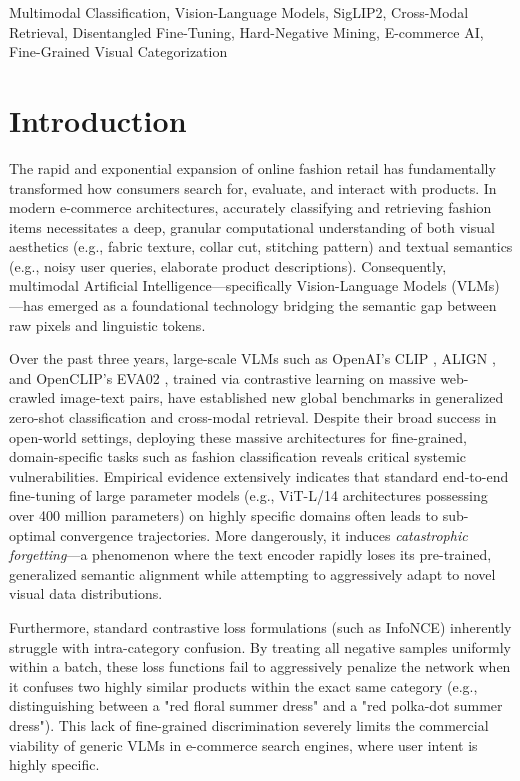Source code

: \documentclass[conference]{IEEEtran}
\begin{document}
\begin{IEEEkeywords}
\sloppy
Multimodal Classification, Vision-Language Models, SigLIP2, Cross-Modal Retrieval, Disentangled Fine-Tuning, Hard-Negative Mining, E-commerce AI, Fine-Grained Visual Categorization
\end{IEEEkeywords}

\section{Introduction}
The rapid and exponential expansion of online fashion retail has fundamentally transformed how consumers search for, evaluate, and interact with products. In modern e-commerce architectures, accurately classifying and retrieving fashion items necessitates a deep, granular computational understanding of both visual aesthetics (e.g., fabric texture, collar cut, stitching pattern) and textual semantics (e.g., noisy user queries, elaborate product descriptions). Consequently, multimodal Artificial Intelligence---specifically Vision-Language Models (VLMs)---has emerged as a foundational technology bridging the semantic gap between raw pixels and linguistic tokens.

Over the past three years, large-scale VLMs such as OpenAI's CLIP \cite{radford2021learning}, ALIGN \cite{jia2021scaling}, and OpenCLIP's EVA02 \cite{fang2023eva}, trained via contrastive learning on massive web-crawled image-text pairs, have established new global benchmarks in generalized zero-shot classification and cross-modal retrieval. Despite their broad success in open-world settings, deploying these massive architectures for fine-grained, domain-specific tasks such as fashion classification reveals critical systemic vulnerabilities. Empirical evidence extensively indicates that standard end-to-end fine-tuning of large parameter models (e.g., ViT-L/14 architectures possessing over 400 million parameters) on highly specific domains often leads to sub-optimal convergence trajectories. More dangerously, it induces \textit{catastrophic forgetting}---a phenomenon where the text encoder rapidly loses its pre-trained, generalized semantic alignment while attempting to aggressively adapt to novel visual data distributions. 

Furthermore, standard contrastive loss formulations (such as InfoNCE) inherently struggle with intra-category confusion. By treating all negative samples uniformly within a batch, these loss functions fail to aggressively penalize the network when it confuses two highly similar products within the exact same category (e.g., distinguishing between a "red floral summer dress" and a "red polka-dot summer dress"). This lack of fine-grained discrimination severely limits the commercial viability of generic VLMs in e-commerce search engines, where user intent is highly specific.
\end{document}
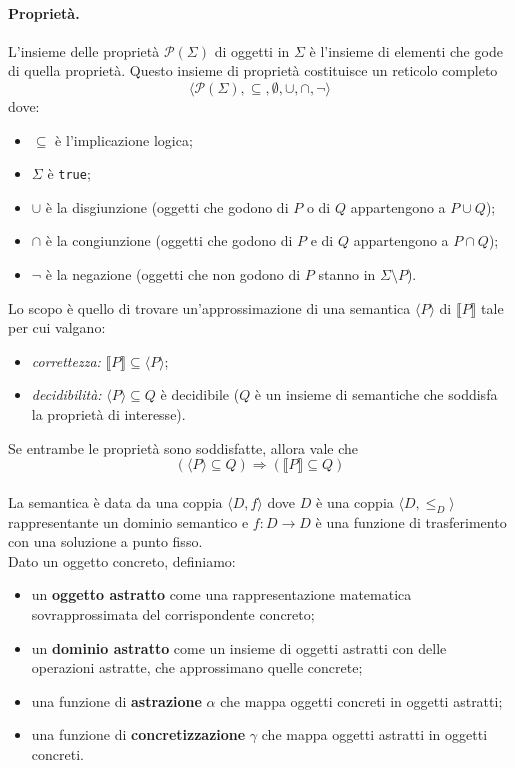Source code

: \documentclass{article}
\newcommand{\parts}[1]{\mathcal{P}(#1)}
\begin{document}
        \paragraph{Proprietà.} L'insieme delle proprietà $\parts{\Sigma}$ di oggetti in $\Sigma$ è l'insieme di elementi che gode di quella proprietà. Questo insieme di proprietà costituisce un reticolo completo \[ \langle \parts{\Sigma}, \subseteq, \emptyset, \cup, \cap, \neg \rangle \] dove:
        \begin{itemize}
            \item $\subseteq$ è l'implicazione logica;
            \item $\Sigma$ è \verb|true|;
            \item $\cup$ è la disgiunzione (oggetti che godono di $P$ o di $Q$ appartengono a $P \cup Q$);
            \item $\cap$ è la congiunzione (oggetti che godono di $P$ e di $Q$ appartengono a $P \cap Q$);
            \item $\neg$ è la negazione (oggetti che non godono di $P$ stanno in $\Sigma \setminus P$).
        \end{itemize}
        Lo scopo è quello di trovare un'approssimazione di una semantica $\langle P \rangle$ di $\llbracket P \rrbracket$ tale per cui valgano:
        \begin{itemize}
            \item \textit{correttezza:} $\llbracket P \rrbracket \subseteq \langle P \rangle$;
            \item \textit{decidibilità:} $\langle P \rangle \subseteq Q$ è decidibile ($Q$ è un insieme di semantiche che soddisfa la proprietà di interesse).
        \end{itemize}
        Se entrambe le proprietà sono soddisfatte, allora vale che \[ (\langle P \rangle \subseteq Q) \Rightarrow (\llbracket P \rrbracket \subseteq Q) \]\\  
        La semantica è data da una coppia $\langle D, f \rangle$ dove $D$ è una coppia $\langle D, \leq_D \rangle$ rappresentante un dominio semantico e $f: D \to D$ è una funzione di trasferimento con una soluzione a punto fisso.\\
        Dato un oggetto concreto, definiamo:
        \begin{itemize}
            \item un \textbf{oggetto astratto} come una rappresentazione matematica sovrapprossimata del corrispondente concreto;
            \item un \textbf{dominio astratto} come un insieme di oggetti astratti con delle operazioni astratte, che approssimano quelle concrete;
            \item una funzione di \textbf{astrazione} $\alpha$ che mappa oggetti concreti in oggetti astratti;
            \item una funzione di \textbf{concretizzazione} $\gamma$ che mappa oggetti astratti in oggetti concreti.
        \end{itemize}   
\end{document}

----

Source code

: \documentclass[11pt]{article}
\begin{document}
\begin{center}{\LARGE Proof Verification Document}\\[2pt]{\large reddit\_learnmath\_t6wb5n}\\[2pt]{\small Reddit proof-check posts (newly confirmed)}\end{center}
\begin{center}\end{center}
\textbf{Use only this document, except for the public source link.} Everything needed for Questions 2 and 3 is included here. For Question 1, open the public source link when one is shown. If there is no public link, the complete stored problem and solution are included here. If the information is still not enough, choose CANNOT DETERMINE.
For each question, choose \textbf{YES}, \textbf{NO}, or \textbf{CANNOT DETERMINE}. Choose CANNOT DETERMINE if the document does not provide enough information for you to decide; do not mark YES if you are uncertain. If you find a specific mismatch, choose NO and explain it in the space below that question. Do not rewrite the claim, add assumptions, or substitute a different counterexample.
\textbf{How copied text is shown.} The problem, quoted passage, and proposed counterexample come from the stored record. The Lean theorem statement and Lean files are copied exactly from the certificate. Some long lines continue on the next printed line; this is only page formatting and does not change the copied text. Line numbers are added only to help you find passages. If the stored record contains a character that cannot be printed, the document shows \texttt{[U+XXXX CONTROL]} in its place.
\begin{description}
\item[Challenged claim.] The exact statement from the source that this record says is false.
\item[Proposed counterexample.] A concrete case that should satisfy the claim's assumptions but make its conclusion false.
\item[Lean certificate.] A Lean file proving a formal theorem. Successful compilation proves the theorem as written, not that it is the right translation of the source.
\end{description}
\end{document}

----

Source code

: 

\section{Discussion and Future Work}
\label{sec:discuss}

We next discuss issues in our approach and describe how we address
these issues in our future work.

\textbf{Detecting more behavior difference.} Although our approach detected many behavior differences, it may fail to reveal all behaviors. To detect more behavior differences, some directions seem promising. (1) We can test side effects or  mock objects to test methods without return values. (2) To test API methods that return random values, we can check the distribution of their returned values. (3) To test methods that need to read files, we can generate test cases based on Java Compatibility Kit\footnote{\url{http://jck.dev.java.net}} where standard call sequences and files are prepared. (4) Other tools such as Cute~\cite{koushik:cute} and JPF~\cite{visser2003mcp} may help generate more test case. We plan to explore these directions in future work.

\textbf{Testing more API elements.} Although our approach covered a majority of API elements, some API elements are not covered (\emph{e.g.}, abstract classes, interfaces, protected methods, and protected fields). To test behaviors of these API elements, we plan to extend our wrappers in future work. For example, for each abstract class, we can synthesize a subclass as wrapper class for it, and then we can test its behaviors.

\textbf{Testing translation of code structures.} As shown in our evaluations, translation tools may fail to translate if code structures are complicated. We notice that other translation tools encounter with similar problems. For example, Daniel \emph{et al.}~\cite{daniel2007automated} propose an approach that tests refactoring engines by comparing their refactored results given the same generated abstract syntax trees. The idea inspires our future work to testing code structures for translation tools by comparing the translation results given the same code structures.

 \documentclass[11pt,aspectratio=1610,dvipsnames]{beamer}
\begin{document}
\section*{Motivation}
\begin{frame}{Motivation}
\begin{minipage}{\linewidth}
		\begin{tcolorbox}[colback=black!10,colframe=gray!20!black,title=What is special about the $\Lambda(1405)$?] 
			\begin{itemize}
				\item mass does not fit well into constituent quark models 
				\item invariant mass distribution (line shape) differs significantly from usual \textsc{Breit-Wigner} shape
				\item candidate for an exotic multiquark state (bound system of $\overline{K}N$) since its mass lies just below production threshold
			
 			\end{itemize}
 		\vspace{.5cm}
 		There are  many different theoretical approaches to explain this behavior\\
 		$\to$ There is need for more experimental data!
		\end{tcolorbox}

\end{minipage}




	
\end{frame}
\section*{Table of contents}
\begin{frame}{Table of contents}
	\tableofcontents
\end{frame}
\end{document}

----

▶ TRY IT
All lines that contain the word "statement" must be copied from the records above.

▶ OUTPUT OF THE EXERCISE
\textbf{How copied text is shown.} The problem, quoted passage, and proposed counterexample come from the stored record. The Lean theorem statement and Lean files are copied exactly from the certificate. Some long lines continue on the next printed line; this is only page formatting and does not change the copied text. Line numbers are added only to help you find passages. If the stored record contains a character that cannot be printed, the document shows \texttt{[U+XXXX CONTROL]} in its place.
\item[Challenged claim.] The exact statement from the source that this record says is false.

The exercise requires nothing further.